About this exercise: Scan the records beneath this line for the line holding "real-world financial systems." and the line holding "support complex queries.", then transcribe exactly those two and all lines between.

The input:
----

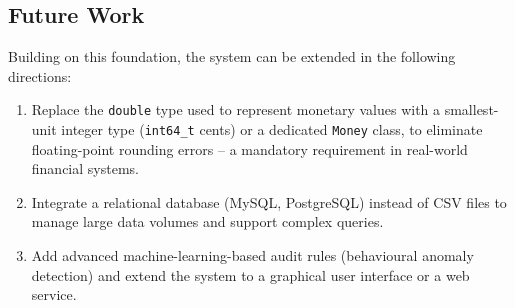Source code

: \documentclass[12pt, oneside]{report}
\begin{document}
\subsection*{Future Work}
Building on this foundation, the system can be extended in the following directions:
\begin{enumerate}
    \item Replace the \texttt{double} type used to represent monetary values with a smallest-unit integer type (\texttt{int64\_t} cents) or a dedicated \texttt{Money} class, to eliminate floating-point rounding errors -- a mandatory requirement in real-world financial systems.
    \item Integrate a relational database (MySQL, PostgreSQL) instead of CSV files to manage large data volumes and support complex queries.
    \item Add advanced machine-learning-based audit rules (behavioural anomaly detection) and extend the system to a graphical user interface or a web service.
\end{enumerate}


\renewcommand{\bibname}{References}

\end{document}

----

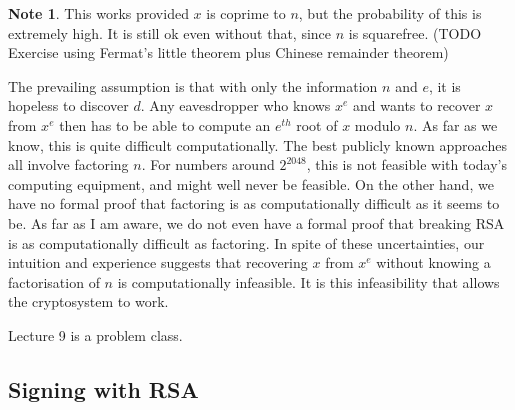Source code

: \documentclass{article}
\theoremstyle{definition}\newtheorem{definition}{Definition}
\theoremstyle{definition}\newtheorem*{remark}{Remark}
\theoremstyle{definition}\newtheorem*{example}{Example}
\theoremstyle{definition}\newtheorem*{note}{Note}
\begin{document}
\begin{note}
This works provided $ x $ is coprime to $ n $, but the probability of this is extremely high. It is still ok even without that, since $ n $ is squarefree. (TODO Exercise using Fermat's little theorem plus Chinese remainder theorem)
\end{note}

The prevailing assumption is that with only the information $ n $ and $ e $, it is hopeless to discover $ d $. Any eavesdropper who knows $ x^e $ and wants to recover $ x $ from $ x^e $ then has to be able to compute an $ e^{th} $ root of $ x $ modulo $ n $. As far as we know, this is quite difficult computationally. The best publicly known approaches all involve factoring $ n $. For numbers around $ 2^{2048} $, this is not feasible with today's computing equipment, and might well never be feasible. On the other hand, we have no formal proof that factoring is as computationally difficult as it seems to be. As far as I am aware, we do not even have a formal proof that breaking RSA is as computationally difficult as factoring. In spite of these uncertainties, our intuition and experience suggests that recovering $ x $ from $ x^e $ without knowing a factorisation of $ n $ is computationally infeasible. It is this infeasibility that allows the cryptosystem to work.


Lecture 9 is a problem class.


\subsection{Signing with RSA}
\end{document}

----

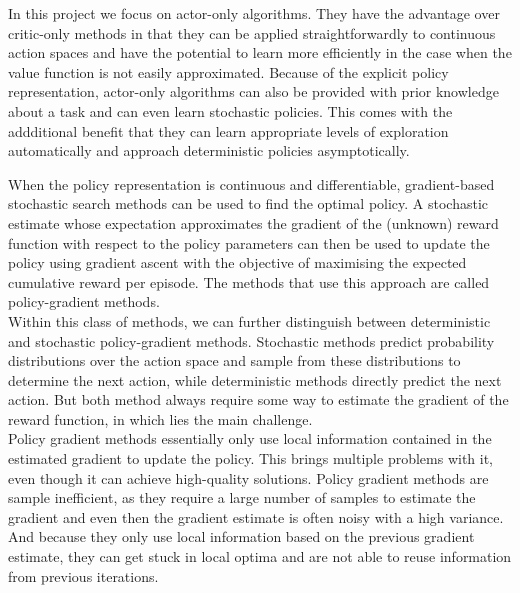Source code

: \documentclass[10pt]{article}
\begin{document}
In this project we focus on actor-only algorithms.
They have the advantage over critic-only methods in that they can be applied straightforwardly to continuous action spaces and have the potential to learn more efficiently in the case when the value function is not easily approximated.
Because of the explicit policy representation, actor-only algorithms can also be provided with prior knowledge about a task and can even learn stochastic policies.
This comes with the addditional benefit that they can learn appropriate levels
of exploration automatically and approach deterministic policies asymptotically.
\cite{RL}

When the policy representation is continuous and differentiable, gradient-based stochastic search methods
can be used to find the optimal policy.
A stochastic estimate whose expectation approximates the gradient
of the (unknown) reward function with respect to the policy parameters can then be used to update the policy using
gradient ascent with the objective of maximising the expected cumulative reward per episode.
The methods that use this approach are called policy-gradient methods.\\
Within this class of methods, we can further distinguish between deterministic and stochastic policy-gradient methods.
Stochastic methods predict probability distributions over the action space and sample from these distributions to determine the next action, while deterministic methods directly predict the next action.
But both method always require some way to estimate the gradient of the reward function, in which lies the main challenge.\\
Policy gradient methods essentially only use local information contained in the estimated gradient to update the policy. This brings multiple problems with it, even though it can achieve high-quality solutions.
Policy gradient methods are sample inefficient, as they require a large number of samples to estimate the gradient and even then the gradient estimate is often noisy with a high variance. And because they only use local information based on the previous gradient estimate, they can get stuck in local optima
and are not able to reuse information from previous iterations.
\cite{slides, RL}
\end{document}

----

Expected answer:
    \item Replace the \texttt{double} type used to represent monetary values with a smallest-unit integer type (\texttt{int64\_t} cents) or a dedicated \texttt{Money} class, to eliminate floating-point rounding errors -- a mandatory requirement in real-world financial systems.
    \item Integrate a relational database (MySQL, PostgreSQL) instead of CSV files to manage large data volumes and support complex queries.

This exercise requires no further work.